Directions for this task → Report every line of the data that includes "language".

Plain-text document sources
/---

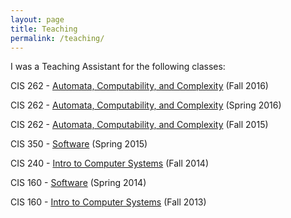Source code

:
 ```yaml
---
layout: page
title: Teaching
permalink: /teaching/
---
```


I was a Teaching Assistant for the following classes:

CIS 262 - 
[Automata, Computability, and Complexity](https://www.seas.upenn.edu/~jean/cis262/)
(Fall 2016)

CIS 262 - 
[Automata, Computability, and Complexity](https://www.seas.upenn.edu/~jean/cis262/)
(Spring 2016)

CIS 262 - 
[Automata, Computability, and Complexity](https://www.seas.upenn.edu/~jean/cis262/)
(Fall 2015)

CIS 350 - 
[Software](https://www.seas.upenn.edu/~jean/cis262/)
(Spring 2015)

CIS 240 - 
[Intro to Computer Systems](https://www.seas.upenn.edu/~jean/cis262/)
(Fall 2014)

CIS 160 - 
[Software](https://www.seas.upenn.edu/~jean/cis262/)
(Spring 2014)

CIS 160 - 
[Intro to Computer Systems](https://www.seas.upenn.edu/~jean/cis262/)
(Fall 2013)
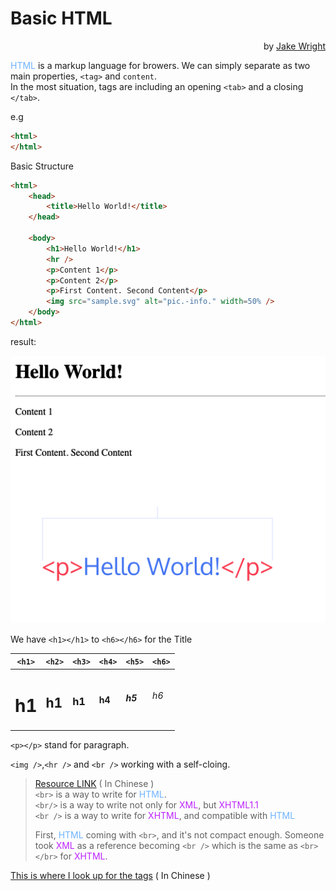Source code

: # Basic HTML  
<p align="right""> by <a href="https://youtu.be/bWPMSSsVdPk/">Jake Wright</a></p> 

<font color=#6FB4FF>HTML</font> is a markup language for browers.
We can simply separate as two main properties, `<tag>` and `content`.  
In the most situation, tags are including an opening `<tab>` and a closing `</tab>`.  

e.g  
```html
<html>
</html>
```

Basic Structure  
```html
<html>
    <head>
        <title>Hello World!</title>
    </head>

    <body>
        <h1>Hello World!</h1>
        <hr />
        <p>Content 1</p>
        <p>Content 2</p>
        <p>First Content. Second Content</p>
        <img src="sample.svg" alt="pic.-info." width=50% />
    </body>
</html>
```
result:  
<p align="center"><img src="sample_02.png"/><br></p>

We have `<h1></h1>` to `<h6></h6>` for the Title  

| `<h1>` | `<h2>` | `<h3>` | `<h4>` | `<h5>` | `<h6>` |
|--------|--------|--------|--------|--------|--------|
| <h1>h1 | <h2>h1 | <h3>h1 | <h4>h4 | <h5>h5 | <h6>h6 |

`<p></p>` stand for paragraph.  

`<img />`,`<hr />` and `<br />` working with a self-cloing.  
> [Resource LINK](https://www.zhihu.com/question/21632236) ( In Chinese )  
> `<br>` is a way to write for <font color=#6FB4FF>HTML</font>.  
> `<br/>` is a way to write not only for <font color=#BD22FF>XML</font>, but <font color=#BD22FF>XHTML1.1</font>  
> `<br />` is a way to write for <font color=#BD22FF>XHTML</font>, and compatible with <font color=#6FB4FF>HTML</font>  
> 
> First, <font color=#6FB4FF>HTML</font> coming with `<br>`, and it's not compact enough. Someone took <font color=#BD22FF>XML</font> as a reference becoming `<br />` which is the same as `<br> </br>` for <font color=#BD22FF>XHTML</font>.  

[This is where I look up for the tags](http://www.w3school.com.cn/tags/tag_hr.asp) ( In Chinese )  

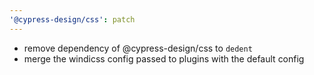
 ```yaml
---
'@cypress-design/css': patch
---
```


- remove dependency of @cypress-design/css to `dedent`
- merge the windicss config passed to plugins with the default config
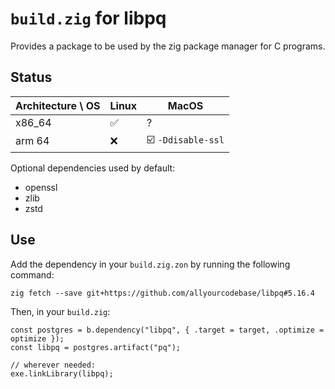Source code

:# `build.zig` for libpq

Provides a package to be used by the zig package manager for C programs.

## Status

| Architecture \ OS | Linux | MacOS             |
|:------------------|:------|-------------------|
| x86_64            | ✅    | ?                 |
| arm 64            | ❌    | ☑️ `-Ddisable-ssl` |

Optional dependencies used by default:
- openssl
- zlib
- zstd

## Use

Add the dependency in your `build.zig.zon` by running the following command:
```zig
zig fetch --save git+https://github.com/allyourcodebase/libpq#5.16.4
```

Then, in your `build.zig`:
```zig
const postgres = b.dependency("libpq", { .target = target, .optimize = optimize });
const libpq = postgres.artifact("pq");

// wherever needed:
exe.linkLibrary(libpq);
```
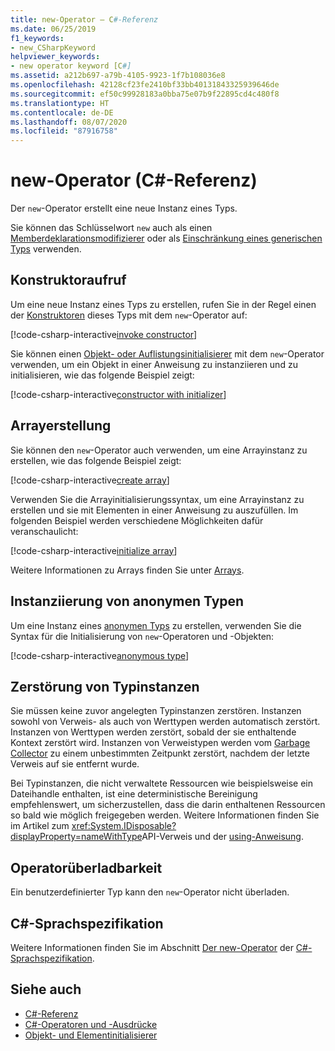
 ```yaml
---
title: new-Operator – C#-Referenz
ms.date: 06/25/2019
f1_keywords:
- new_CSharpKeyword
helpviewer_keywords:
- new operator keyword [C#]
ms.assetid: a212b697-a79b-4105-9923-1f7b108036e8
ms.openlocfilehash: 42128cf23fe2410bf33bb40131843325939646de
ms.sourcegitcommit: ef50c99928183a0bba75e07b9f22895cd4c480f8
ms.translationtype: HT
ms.contentlocale: de-DE
ms.lasthandoff: 08/07/2020
ms.locfileid: "87916758"
---
```

# <a name="new-operator-c-reference"></a>new-Operator (C#-Referenz)

Der `new`-Operator erstellt eine neue Instanz eines Typs.

Sie können das Schlüsselwort `new` auch als einen [Memberdeklarationsmodifizierer](../keywords/new-modifier.md) oder als [Einschränkung eines generischen Typs](../keywords/new-constraint.md) verwenden.

## <a name="constructor-invocation"></a>Konstruktoraufruf

Um eine neue Instanz eines Typs zu erstellen, rufen Sie in der Regel einen der [Konstruktoren](../../programming-guide/classes-and-structs/constructors.md) dieses Typs mit dem `new`-Operator auf:

[!code-csharp-interactive[invoke constructor](snippets/shared/NewOperator.cs#Constructor)]

Sie können einen [Objekt- oder Auflistungsinitialisierer](../../programming-guide/classes-and-structs/object-and-collection-initializers.md) mit dem `new`-Operator verwenden, um ein Objekt in einer Anweisung zu instanziieren und zu initialisieren, wie das folgende Beispiel zeigt:

[!code-csharp-interactive[constructor with initializer](snippets/shared/NewOperator.cs#ConstructorWithInitializer)]

## <a name="array-creation"></a>Arrayerstellung

Sie können den `new`-Operator auch verwenden, um eine Arrayinstanz zu erstellen, wie das folgende Beispiel zeigt:

[!code-csharp-interactive[create array](snippets/shared/NewOperator.cs#Array)]

Verwenden Sie die Arrayinitialisierungssyntax, um eine Arrayinstanz zu erstellen und sie mit Elementen in einer Anweisung zu auszufüllen. Im folgenden Beispiel werden verschiedene Möglichkeiten dafür veranschaulicht:

[!code-csharp-interactive[initialize array](snippets/shared/NewOperator.cs#ArrayInitialization)]

Weitere Informationen zu Arrays finden Sie unter [Arrays](../../programming-guide/arrays/index.md).

## <a name="instantiation-of-anonymous-types"></a>Instanziierung von anonymen Typen

Um eine Instanz eines [anonymen Typs](../../programming-guide/classes-and-structs/anonymous-types.md) zu erstellen, verwenden Sie die Syntax für die Initialisierung von `new`-Operatoren und -Objekten:

[!code-csharp-interactive[anonymous type](snippets/shared/NewOperator.cs#AnonymousType)]

## <a name="destruction-of-type-instances"></a>Zerstörung von Typinstanzen

Sie müssen keine zuvor angelegten Typinstanzen zerstören. Instanzen sowohl von Verweis- als auch von Werttypen werden automatisch zerstört. Instanzen von Werttypen werden zerstört, sobald der sie enthaltende Kontext zerstört wird. Instanzen von Verweistypen werden vom [Garbage Collector](../../../standard/garbage-collection/index.md) zu einem unbestimmten Zeitpunkt zerstört, nachdem der letzte Verweis auf sie entfernt wurde.

Bei Typinstanzen, die nicht verwaltete Ressourcen wie beispielsweise ein Dateihandle enthalten, ist eine deterministische Bereinigung empfehlenswert, um sicherzustellen, dass die darin enthaltenen Ressourcen so bald wie möglich freigegeben werden. Weitere Informationen finden Sie im Artikel zum <xref:System.IDisposable?displayProperty=nameWithType>API-Verweis und der [using-Anweisung](../keywords/using-statement.md).

## <a name="operator-overloadability"></a>Operatorüberladbarkeit

Ein benutzerdefinierter Typ kann den `new`-Operator nicht überladen.

## <a name="c-language-specification"></a>C#-Sprachspezifikation

Weitere Informationen finden Sie im Abschnitt [Der new-Operator](~/_csharplang/spec/expressions.md#the-new-operator) der [C#-Sprachspezifikation](~/_csharplang/spec/introduction.md).

## <a name="see-also"></a>Siehe auch

- [C#-Referenz](../index.md)
- [C#-Operatoren und -Ausdrücke](index.md)
- [Objekt- und Elementinitialisierer](../../programming-guide/classes-and-structs/object-and-collection-initializers.md)
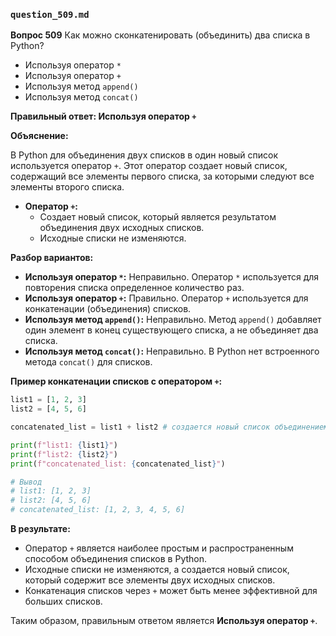 ### `question_509.md`

**Вопрос 509** Как можно сконкатенировать (объединить) два списка в Python?

-   Используя оператор `*`
-   Используя оператор `+`
-   Используя метод `append()`
-   Используя метод `concat()`

**Правильный ответ: Используя оператор `+`**

**Объяснение:**

В Python для объединения двух списков в один новый список используется оператор `+`. Этот оператор создает новый список, содержащий все элементы первого списка, за которыми следуют все элементы второго списка.

*   **Оператор `+`:**
    *   Создает новый список, который является результатом объединения двух исходных списков.
    *   Исходные списки не изменяются.

**Разбор вариантов:**
*   **Используя оператор `*`:** Неправильно. Оператор `*` используется для повторения списка определенное количество раз.
*   **Используя оператор `+`:** Правильно. Оператор `+` используется для конкатенации (объединения) списков.
*   **Используя метод `append()`:** Неправильно. Метод `append()` добавляет один элемент в конец существующего списка, а не объединяет два списка.
*   **Используя метод `concat()`:** Неправильно. В Python нет встроенного метода `concat()` для списков.

**Пример конкатенации списков с оператором `+`:**

```python
list1 = [1, 2, 3]
list2 = [4, 5, 6]

concatenated_list = list1 + list2 # создается новый список объединением двух других

print(f"list1: {list1}")
print(f"list2: {list2}")
print(f"concatenated_list: {concatenated_list}")

# Вывод
# list1: [1, 2, 3]
# list2: [4, 5, 6]
# concatenated_list: [1, 2, 3, 4, 5, 6]
```

**В результате:**
*   Оператор `+` является наиболее простым и распространенным способом объединения списков в Python.
*   Исходные списки не изменяются, а создается новый список, который содержит все элементы двух исходных списков.
*   Конкатенация списков через `+` может быть менее эффективной для больших списков.

Таким образом, правильным ответом является **Используя оператор `+`**.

\---

Result →
<font color=#6FB4FF>HTML</font> is a markup language for browers.
## <a name="c-language-specification"></a>C#-Sprachspezifikation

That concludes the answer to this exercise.